The most anticipated and important speech of John Kerry’s career is Thursday. Many wonder if he can make it a defining moment. I’m afraid it better be – or it’s four more years of the idiots.
Ken Baer, a former Gore speechwriter (how’s that for a tough task), writes a little bit of what Kerry shouldn’t say and more about how Kerry should deliver his speech.
Overall, his six points aren’t bad:
First and foremost, speak to the audience at home, not to those gathered in the convention hall.
…Second, mesh biography with destiny.
…Third, do not be bold.
…Fourth, mention Ronald Reagan.
…Fifth, less John F. Kennedy and more John Wayne.
…Finally, don’t go over the time allotted.
Catergorically, I agree with numbers 1,2 and 6. Number three is also a pretty good idea in that you don’t want to offer some new far reaching policy that is subject to instant analysis.
I don’t think there’s a need to mention Ronnie. The glow from his funeral has already dimmed considerably. But certainly, as Baer suggests, optimism is important. We don’t want another malaise speech, a la Jimmy Carter.
And “let us” and other rhetorical flourishes aren’t necessary but neither are they antithetical. Any speaker should first and foremost be comfortable with his own words.

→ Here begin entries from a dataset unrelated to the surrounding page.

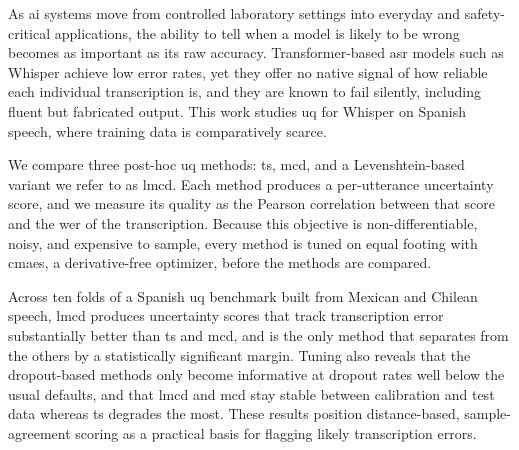 
As \acrfull{ai} systems move from controlled laboratory settings into everyday and safety-critical applications, the ability to tell when a model is likely to be wrong becomes as important as its raw accuracy. Transformer-based \acrfull{asr} models such as Whisper achieve low error rates, yet they offer no native signal of how reliable each individual transcription is, and they are known to fail silently, including fluent but fabricated output. This work studies \acrfull{uq} for Whisper on Spanish speech, where training data is comparatively scarce.

We compare three post-hoc \acrshort{uq} methods: \acrfull{ts}, \acrfull{mcd}, and a Levenshtein-based variant we refer to as \acrfull{lmcd}. Each method produces a per-utterance uncertainty score, and we measure its quality as the Pearson correlation between that score and the \acrfull{wer} of the transcription. Because this objective is non-differentiable, noisy, and expensive to sample, every method is tuned on equal footing with \acrfull{cmaes}, a derivative-free optimizer, before the methods are compared.

Across ten folds of a Spanish \acrshort{uq} benchmark built from Mexican and Chilean speech, \acrshort{lmcd} produces uncertainty scores that track transcription error substantially better than \acrshort{ts} and \acrshort{mcd}, and is the only method that separates from the others by a statistically significant margin. Tuning also reveals that the dropout-based methods only become informative at dropout rates well below the usual defaults, and that \acrshort{lmcd} and \acrshort{mcd} stay stable between calibration and test data whereas \acrshort{ts} degrades the most. These results position distance-based, sample-agreement scoring as a practical basis for flagging likely transcription errors.

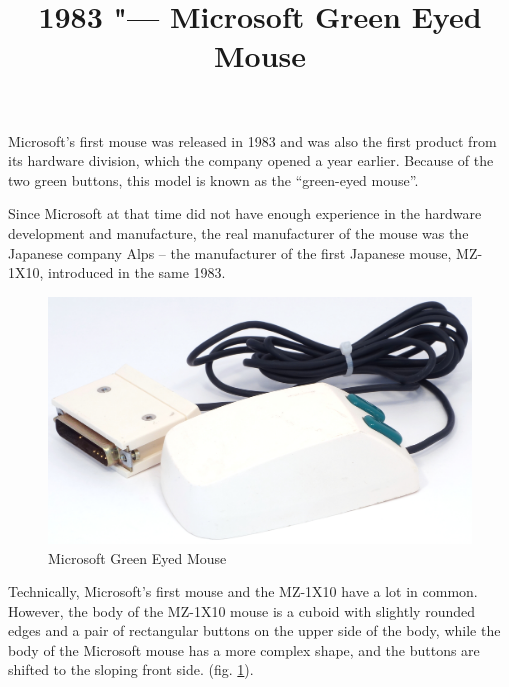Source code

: \documentclass[11pt, a4paper]{article}
\begin{document}
\title{1983 "--- Microsoft Green Eyed Mouse}
\date{}
\maketitle
{}

Microsoft's first mouse was released in 1983 and was also the first product from its hardware division, which the company opened a year earlier. Because of the two green buttons, this model is known as the ``green-eyed mouse''.

Since Microsoft at that time did not have enough experience in the hardware development and manufacture, the real manufacturer of the mouse was the Japanese company Alps -- the manufacturer of the first Japanese mouse, MZ-1X10, introduced in the same 1983.

\begin{figure}[h]
   \centering
    \includegraphics[scale=0.6]{1983_microsoft_green_eyed_mouse/pic_30.jpg}
    \caption{Microsoft Green Eyed Mouse}
    \label{fig:MicrosoftGreenEyedPic}
\end{figure}

Technically, Microsoft's first mouse and the MZ-1X10 have a lot in common. However, the body of the MZ-1X10 mouse is a cuboid with slightly rounded edges and a pair of rectangular buttons on the upper side of the body, while the body of the Microsoft mouse has a more complex shape, and the buttons are shifted to the sloping front side. (fig.  \ref{fig:MicrosoftGreenEyedPic}).
\end{document}
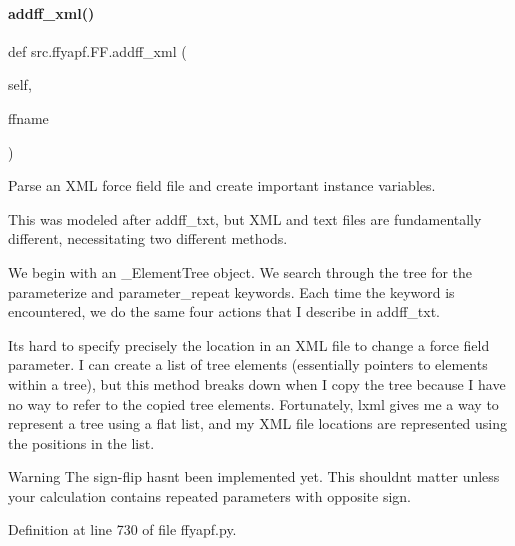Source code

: \paragraph{\texorpdfstring{addff\+\_\+xml()}{addff\_xml()}}
{\footnotesize\ttfamily def src.\+ffyapf.\+F\+F.\+addff\+\_\+xml (\begin{DoxyParamCaption}\item[{}]{self,  }\item[{}]{ffname }\end{DoxyParamCaption})}



Parse an X\+ML force field file and create important instance variables. 

This was modeled after addff\+\_\+txt, but X\+ML and text files are fundamentally different, necessitating two different methods.

We begin with an \+\_\+\+Element\+Tree object. We search through the tree for the \textquotesingle{}parameterize\textquotesingle{} and \textquotesingle{}parameter\+\_\+repeat\textquotesingle{} keywords. Each time the keyword is encountered, we do the same four actions that I describe in addff\+\_\+txt.

It\textquotesingle{}s hard to specify precisely the location in an X\+ML file to change a force field parameter. I can create a list of tree elements (essentially pointers to elements within a tree), but this method breaks down when I copy the tree because I have no way to refer to the copied tree elements. Fortunately, lxml gives me a way to represent a tree using a flat list, and my X\+ML file \textquotesingle{}locations\textquotesingle{} are represented using the positions in the list.

\begin{DoxyWarning}{Warning}
The sign-\/flip hasn\textquotesingle{}t been implemented yet. This shouldn\textquotesingle{}t matter unless your calculation contains repeated parameters with opposite sign. 
\end{DoxyWarning}


Definition at line 730 of file ffyapf.\+py.

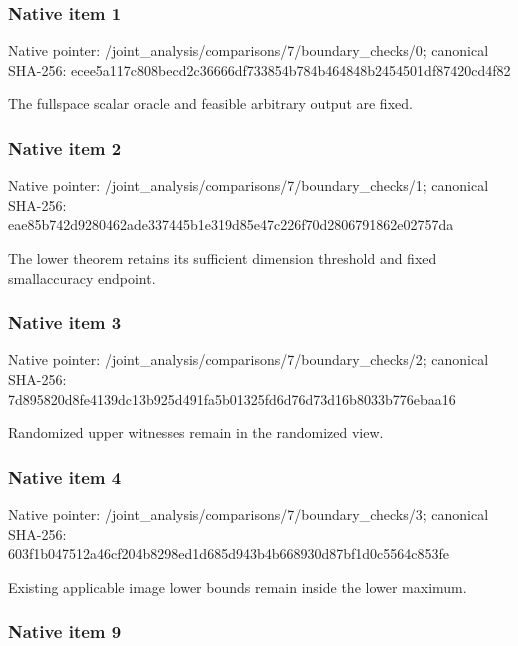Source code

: \documentclass[10pt,a4paper]{article}
\begin{document}
\subsubsection{Native item 1}


Native pointer: /joint\_analysis/comparis\allowbreak{}ons/7/boundary\_checks/0; canonical SHA-256: ecee5a117c808becd2c36666\allowbreak{}df733854b784b464848b2454\allowbreak{}501df87420cd4f82


The fullspace scalar oracle and feasible arbitrary output are fixed.


\subsubsection{Native item 2}


Native pointer: /joint\_analysis/comparis\allowbreak{}ons/7/boundary\_checks/1; canonical SHA-256: eae85b742d9280462ade3374\allowbreak{}45b1e319d85e47c226f70d28\allowbreak{}06791862e02757da


The lower theorem retains its sufficient dimension threshold and fixed smallaccuracy endpoint.


\subsubsection{Native item 3}


Native pointer: /joint\_analysis/comparis\allowbreak{}ons/7/boundary\_checks/2; canonical SHA-256: 7d895820d8fe4139dc13b925\allowbreak{}d491fa5b01325fd6d76d73d1\allowbreak{}6b8033b776ebaa16


Randomized upper witnesses remain in the randomized view.


\subsubsection{Native item 4}


Native pointer: /joint\_analysis/comparis\allowbreak{}ons/7/boundary\_checks/3; canonical SHA-256: 603f1b047512a46cf204b829\allowbreak{}8ed1d685d943b4b668930d87\allowbreak{}bf1d0c5564c853fe


Existing applicable image lower bounds remain inside the lower maximum.


\subsubsection{Native item 9}
\end{document}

Writing yesterday in The Washington Post, Clinton speechwriter Jeff Shesol, agreed. But Kerry has to be careful not to try to sound like an eastern cowboy. If anything, Kerry needs to present a clear alternative, not a slightly leftist version of “Bring it on” bravado.
More important than any of these suggestions is to stake out a clear and compelling vision of the future. And that will take the courage to disagree not only with what Bush has done but what he seems prepared to do in the future.
It’s OK for Kerry to say that he understands that Americans want affordable health care and retirement before they want tax cuts. It’s OK to say that our role in the world is not to bully those we disagree with but to understand their positions and work for peace. Bush doesn’t want peace; he wants to win a war. There’s a big difference.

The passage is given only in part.